_Work item_
Read the records and gather each line that includes "given".

◇ ◇ ◇

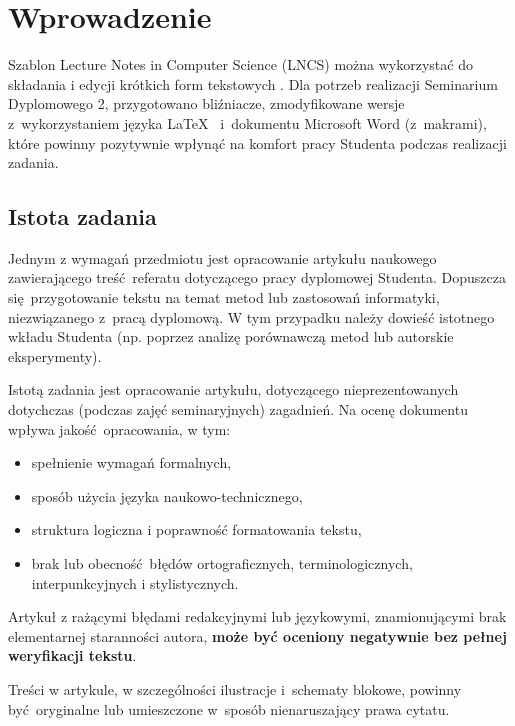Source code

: \section{Wprowadzenie}
\label{sec:intro}

Szablon Lecture Notes in Computer Science (LNCS) można wykorzystać do składania i edycji krótkich form tekstowych \cite{ref:lncs}. Dla potrzeb realizacji Seminarium Dyplomowego 2, przygotowano bliźniacze, zmodyfikowane wersje z~wykorzystaniem języka \LaTeX~\cite{ref:latex} i~dokumentu Microsoft Word (z~makrami), które powinny pozytywnie wpłynąć na komfort pracy Studenta podczas realizacji zadania.

\subsection{Istota zadania}
\label{subsec:essence}

Jednym z wymagań przedmiotu jest opracowanie artykułu naukowego zawierającego treść referatu dotyczącego pracy dyplomowej Studenta. Dopuszcza się przygotowanie tekstu na temat metod lub zastosowań informatyki, niezwiązanego z~pracą dyplomową. W tym przypadku należy dowieść istotnego wkładu Studenta (np. poprzez analizę porównawczą metod lub autorskie eksperymenty).

Istotą zadania jest opracowanie artykułu, dotyczącego nieprezentowanych dotychczas (podczas zajęć seminaryjnych) zagadnień. Na ocenę dokumentu wpływa jakość opracowania, w tym:

\begin{itemize}[noitemsep]
	\item spełnienie wymagań formalnych,
	\item sposób użycia języka naukowo-technicznego,
	\item struktura logiczna i poprawność formatowania tekstu,
	\item brak lub obecność błędów ortograficznych, terminologicznych, interpunkcyjnych i stylistycznych.
\end{itemize}

\begin{note}
	Artykuł z rażącymi błędami redakcyjnymi lub językowymi, znamionującymi brak elementarnej staranności autora, \textbf{może być oceniony negatywnie bez pełnej weryfikacji tekstu}.
\end{note}

\begin{note}
	Treści w artykule, w szczególności ilustracje i~schematy blokowe, powinny być oryginalne lub umieszczone w~sposób nienaruszający prawa cytatu.
\end{note}

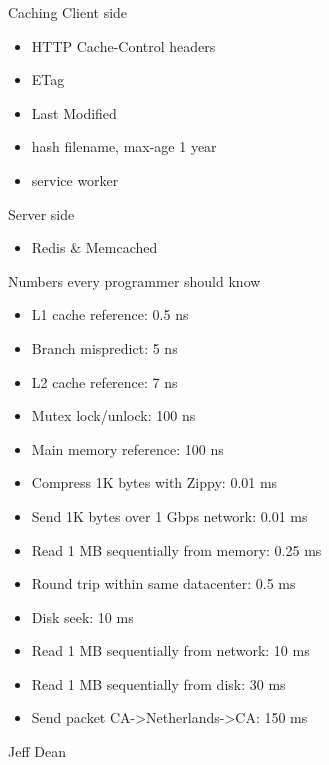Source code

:\documentclass{beamer}
\begin{document}
\begin{frame}{Caching}
  Client side
  \begin{itemize}
    \item HTTP Cache-Control headers
    \item ETag
    \item Last Modified
    \item hash filename, max-age 1 year
    \item service worker
  \end{itemize}
  Server side
  \begin{itemize}
    \item Redis \& Memcached
  \end{itemize}
\end{frame}

\begin{frame}{Numbers every programmer should know}
  \begin{itemize}
    \item L1 cache reference: 0.5 ns
    \item Branch mispredict: 5 ns
    \item L2 cache reference: 7 ns
    \item Mutex lock/unlock: 100 ns
    \item Main memory reference: 100 ns
    \item Compress 1K bytes with Zippy: 0.01 ms
    \item Send 1K bytes over 1 Gbps network: 0.01 ms
    \item Read 1 MB sequentially from memory: 0.25 ms
    \item Round trip within same datacenter: 0.5 ms
    \item Disk seek: 10 ms
    \item Read 1 MB sequentially from network: 10 ms
    \item Read 1 MB sequentially from disk: 30 ms
    \item Send packet CA->Netherlands->CA: 150 ms
  \end{itemize}
  Jeff Dean
\end{frame}
\end{document}
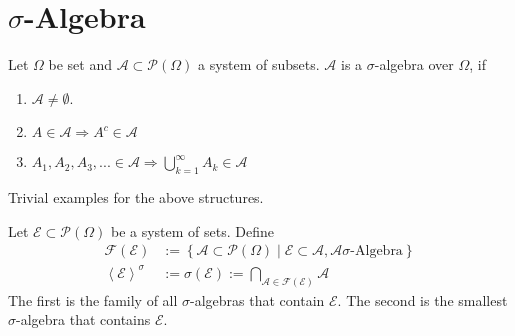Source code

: \section{\(\sigma\)-Algebra}
\begin{definition}
    Let \(\Omega\) be set and \(\mathcal{A} \subset \mathcal{P}(\Omega)\) a system of subsets. \(\mathcal{A}\) is a \(\sigma\)-algebra over \(\Omega\), if
        \begin{enumerate}
            \item \(\mathcal{A} \neq \emptyset\).
            \item \(A \in \mathcal{A} \Rightarrow A^c \in \mathcal{A}\)
            \item \(A_1, A_2, A_3, ... \in \mathcal{A} \Rightarrow \bigcup_{k=1}^\infty A_k \in \mathcal{A}\)
        \end{enumerate}
\end{definition}
\begin{example}
    Trivial examples for the above structures.
\end{example}
\begin{definition}
    Let \(\mathcal{E} \subset \mathcal{P}(\Omega)\) be a system of sets. Define
    \begin{align}
        \mathcal{F}(\mathcal{E}) &:= \left\{ \mathcal{A} \subset \mathcal{P}(\Omega) \middle| \mathcal{E} \subset \mathcal{A}, \mathcal{A} \sigma\text{-Algebra} \right\} \\
        \left< \mathcal{E}  \right>^{\sigma} &:= \sigma(\mathcal{E}) := \bigcap_{\mathcal{A} \in \mathcal{F}(\mathcal{E})} \mathcal{A}
    \end{align}
    The first is the family of all \(\sigma\)-algebras that contain \(\mathcal{E}\).
    The second is the smallest \(\sigma\)-algebra that contains \(\mathcal{E}\).
\end{definition}
%
%
%
%
%
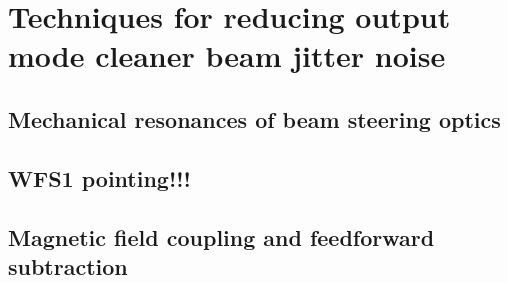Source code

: \chapter{Techniques for reducing output mode cleaner beam jitter noise}

\section{Mechanical resonances of beam steering optics}

\section{WFS1 pointing!!!}

\section{Magnetic field coupling and feedforward subtraction}

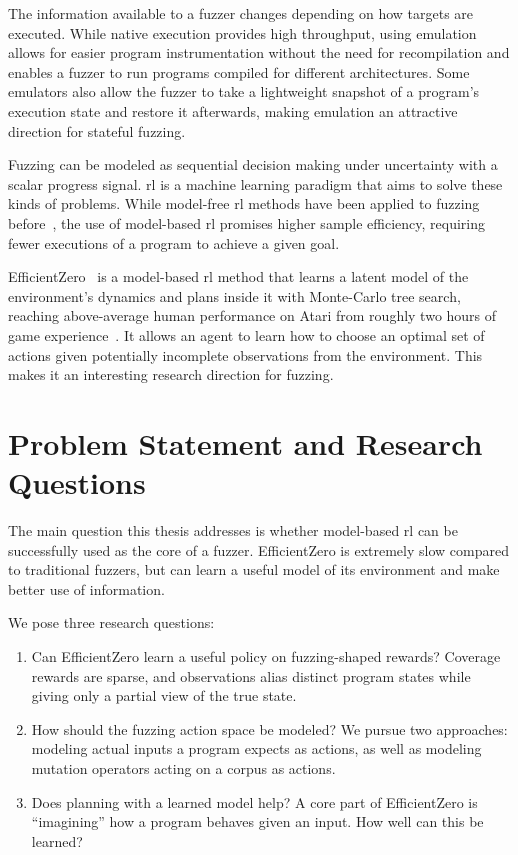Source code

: The information available to a fuzzer changes depending on how targets are executed.
While native execution provides high throughput, using emulation allows for easier
program instrumentation without the need for recompilation and enables a fuzzer to
run programs compiled for different architectures.
Some emulators also allow the fuzzer to take a lightweight snapshot of a program's
execution state and restore it afterwards, making emulation an attractive direction
for stateful fuzzing.

Fuzzing can be modeled as sequential decision making under uncertainty with a scalar progress signal.
\Gls{rl} is a machine learning paradigm that aims to solve these
kinds of problems.
While model-free \gls{rl} methods have been applied to fuzzing before~\cite{bottinger_deep_2018,binosi_rainfuzz_2023,wang_reinforcement_2021,wang_syzvegas_2021,borcherding_bandits_2023},
the use of model-based \gls{rl} promises higher sample efficiency, requiring fewer
executions of a program to achieve a given goal.

EfficientZero~\cite{ye_mastering_2021} is a model-based \gls{rl} method that learns a
latent model of the environment's dynamics and plans inside it with Monte-Carlo
tree search, reaching above-average human performance on Atari from roughly two
hours of game experience~\cite{kaiser_model-based_2024}.
It allows an agent to learn how to choose an optimal set of actions given
potentially incomplete observations from the environment.
This makes it an interesting research direction for fuzzing.

\section{Problem Statement and Research Questions}\label{sec:introduction-rqs}

The main question this thesis addresses is whether model-based \gls{rl} can be
successfully used as the core of a fuzzer. EfficientZero is extremely slow
compared to traditional fuzzers, but can learn a useful model of its
environment and make better use of information.

We pose three research questions:

\begin{enumerate}[label=\textbf{RQ\arabic*.}, ref=RQ\arabic*, leftmargin=*]
  \item\label{rq:learnability}
    Can EfficientZero learn a useful policy on fuzzing-shaped rewards?
    Coverage rewards are sparse, and observations alias distinct program states
    while giving only a partial view of the true state.

  \item\label{rq:action-space}
    How should the fuzzing action space be modeled?
    We pursue two approaches: modeling actual inputs a program expects as actions,
    as well as modeling mutation operators acting on a corpus as actions.

  \item\label{rq:planning}
    Does planning with a learned model help? A core part of EfficientZero is
    \enquote{imagining} how a program behaves given an input. How well can this be learned?
\end{enumerate}

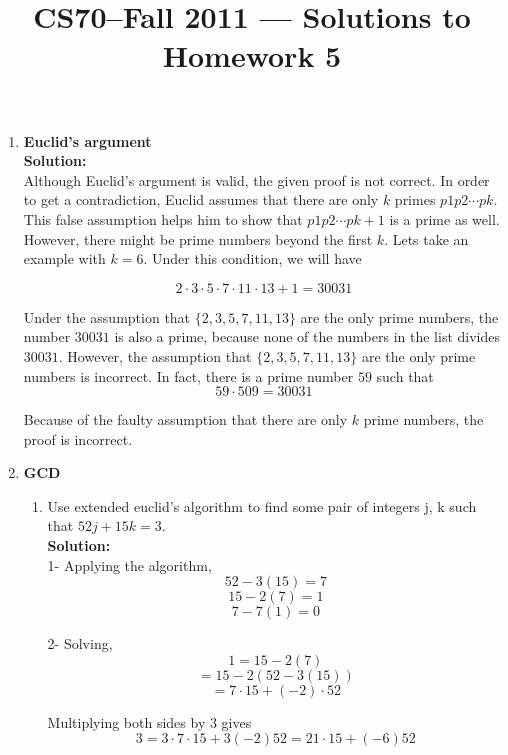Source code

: \documentclass[11pt]{article}
\title{CS70--Fall 2011 --- Solutions to Homework 5}
\date{}
\begin{document}
	\maketitle
	
	\begin{enumerate}
		
		\item \textbf{Euclid's argument} \\
		\textbf{Solution: } \\ Although Euclid's argument is valid, the given proof is not correct. In order to get a contradiction, Euclid assumes that there are only $k$ primes $p1 p2 \cdots pk$. This false assumption helps him to show that $p1 p2 \cdots pk + 1$ is a prime as well. However, there might be prime numbers beyond the first $k$. Lets take an example with $k = 6$. Under this condition, we will have 
		
		$$2 \cdot 3 \cdot 5 \cdot 7 \cdot 11 \cdot 13 + 1 = 30031$$
		
		Under the assumption that $\{2, 3, 5, 7, 11, 13\}$ are the only prime numbers, the number $30031$ is also a prime, because none of the numbers in the list divides $30031$. However, the assumption that $\{2, 3, 5, 7, 11, 13\}$ are the only prime numbers is incorrect. In fact, there is a prime number $59$ such that 
					$$59 \cdot 509 = 30031$$ 
		
		Because of the faulty assumption that there are only $k$ prime numbers, the proof is incorrect. 
		
		\item \textbf{GCD}
			\begin{enumerate}
				\item Use extended euclid’s algorithm to find some pair of integers j, k such that $52 j + 15k = 3$. \\
				\textbf{Solution: } \\
				1- Applying the algorithm, 
							$$52 - 3(15) = 7$$
							$$15 - 2(7) = 1$$
							$$7 - 7(1) = 0$$
				
				2- Solving, 
							$$1 = 15 - 2(7)$$
							$$= 15 - 2(52 - 3(15))$$
							$$= 7 \cdot 15+(-2) \cdot 52$$
				
				Multiplying both sides by $3$ gives 
				$$3 = 3 \cdot 7 \cdot 15 + 3(-2)52 = 21 \cdot 15+(-6)52$$
				

\end{enumerate}
\end{enumerate}
\end{document}
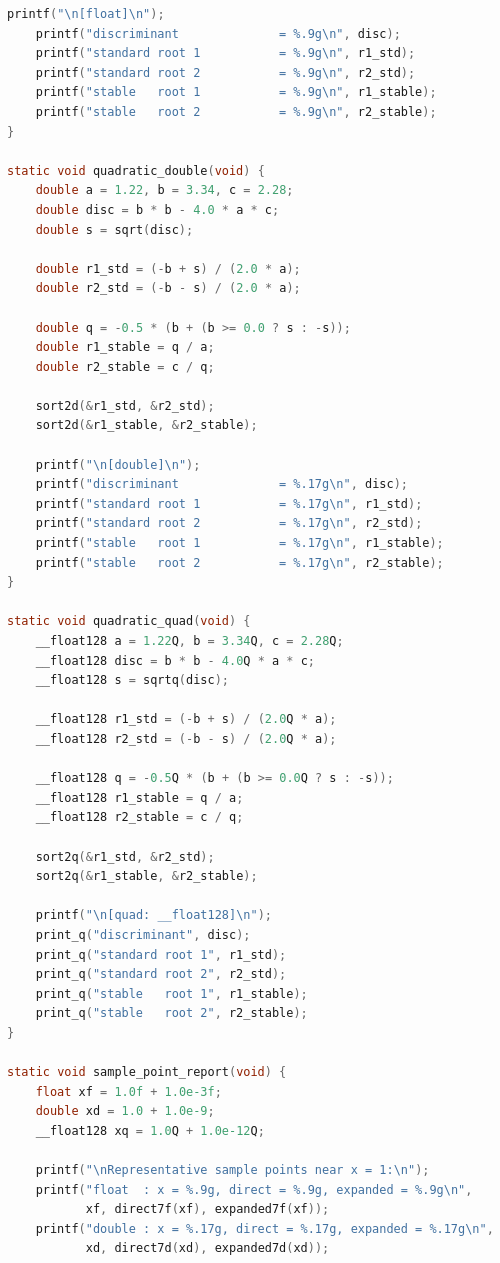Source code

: \documentclass[12pt,a4paper]{article}
\begin{document}
\begin{lstlisting}[language=C]
    printf("\n[float]\n");
    printf("discriminant              = %.9g\n", disc);
    printf("standard root 1           = %.9g\n", r1_std);
    printf("standard root 2           = %.9g\n", r2_std);
    printf("stable   root 1           = %.9g\n", r1_stable);
    printf("stable   root 2           = %.9g\n", r2_stable);
}

static void quadratic_double(void) {
    double a = 1.22, b = 3.34, c = 2.28;
    double disc = b * b - 4.0 * a * c;
    double s = sqrt(disc);

    double r1_std = (-b + s) / (2.0 * a);
    double r2_std = (-b - s) / (2.0 * a);

    double q = -0.5 * (b + (b >= 0.0 ? s : -s));
    double r1_stable = q / a;
    double r2_stable = c / q;

    sort2d(&r1_std, &r2_std);
    sort2d(&r1_stable, &r2_stable);

    printf("\n[double]\n");
    printf("discriminant              = %.17g\n", disc);
    printf("standard root 1           = %.17g\n", r1_std);
    printf("standard root 2           = %.17g\n", r2_std);
    printf("stable   root 1           = %.17g\n", r1_stable);
    printf("stable   root 2           = %.17g\n", r2_stable);
}

static void quadratic_quad(void) {
    __float128 a = 1.22Q, b = 3.34Q, c = 2.28Q;
    __float128 disc = b * b - 4.0Q * a * c;
    __float128 s = sqrtq(disc);

    __float128 r1_std = (-b + s) / (2.0Q * a);
    __float128 r2_std = (-b - s) / (2.0Q * a);

    __float128 q = -0.5Q * (b + (b >= 0.0Q ? s : -s));
    __float128 r1_stable = q / a;
    __float128 r2_stable = c / q;

    sort2q(&r1_std, &r2_std);
    sort2q(&r1_stable, &r2_stable);

    printf("\n[quad: __float128]\n");
    print_q("discriminant", disc);
    print_q("standard root 1", r1_std);
    print_q("standard root 2", r2_std);
    print_q("stable   root 1", r1_stable);
    print_q("stable   root 2", r2_stable);
}

static void sample_point_report(void) {
    float xf = 1.0f + 1.0e-3f;
    double xd = 1.0 + 1.0e-9;
    __float128 xq = 1.0Q + 1.0e-12Q;

    printf("\nRepresentative sample points near x = 1:\n");
    printf("float  : x = %.9g, direct = %.9g, expanded = %.9g\n",
           xf, direct7f(xf), expanded7f(xf));
    printf("double : x = %.17g, direct = %.17g, expanded = %.17g\n",
           xd, direct7d(xd), expanded7d(xd));


\end{lstlisting}
\end{document}

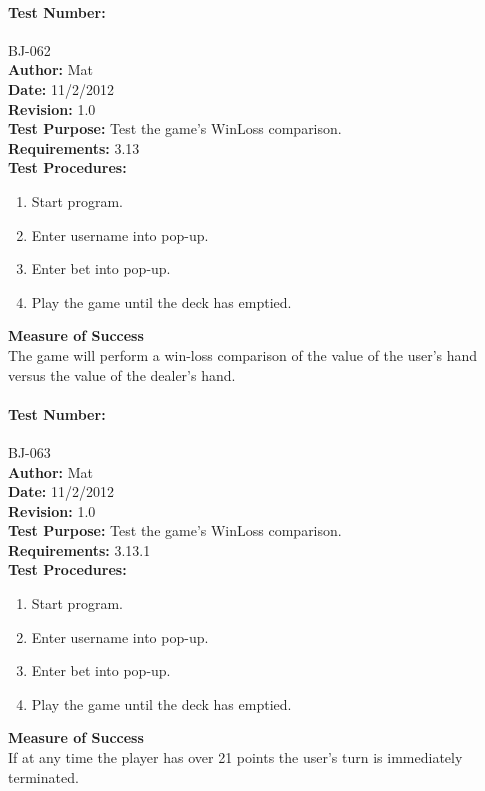 \documentclass{article}
\begin{document}
\paragraph{Test Number:} BJ-062\\
\textbf{Author:} Mat\\
\textbf{Date:} 11/2/2012\\
\textbf{Revision:} 1.0\\
\textbf{Test Purpose:} Test the game's WinLoss comparison.\\
\textbf{Requirements:} 3.13 \\
\textbf{Test Procedures:} 
\begin{enumerate}
\item Start program.
\item Enter username into pop-up.
\item Enter bet into pop-up.
\item Play the game until the deck has emptied.
\end{enumerate}
\textbf{Measure of Success}\\The game will perform a win-loss comparison of the value of the user's hand versus the value of the dealer's hand.
\paragraph{Test Number:} BJ-063\\
\textbf{Author:} Mat\\
\textbf{Date:} 11/2/2012\\
\textbf{Revision:} 1.0\\
\textbf{Test Purpose:} Test the game's WinLoss comparison.\\
\textbf{Requirements:} 3.13.1 \\
\textbf{Test Procedures:} 
\begin{enumerate}
\item Start program.
\item Enter username into pop-up.
\item Enter bet into pop-up.
\item Play the game until the deck has emptied.
\end{enumerate}
\textbf{Measure of Success}\\If at any time the player has over 21 points the user's turn is immediately terminated.
\end{document}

◇ ◇ ◇

_Response to the exercise_
executions of a program to achieve a given goal.
It allows an agent to learn how to choose an optimal set of actions given
    \enquote{imagining} how a program behaves given an input. How well can this be learned?
		\textbf{Solution: } \\ Although Euclid's argument is valid, the given proof is not correct. In order to get a contradiction, Euclid assumes that there are only $k$ primes $p1 p2 \cdots pk$. This false assumption helps him to show that $p1 p2 \cdots pk + 1$ is a prime as well. However, there might be prime numbers beyond the first $k$. Lets take an example with $k = 6$. Under this condition, we will have 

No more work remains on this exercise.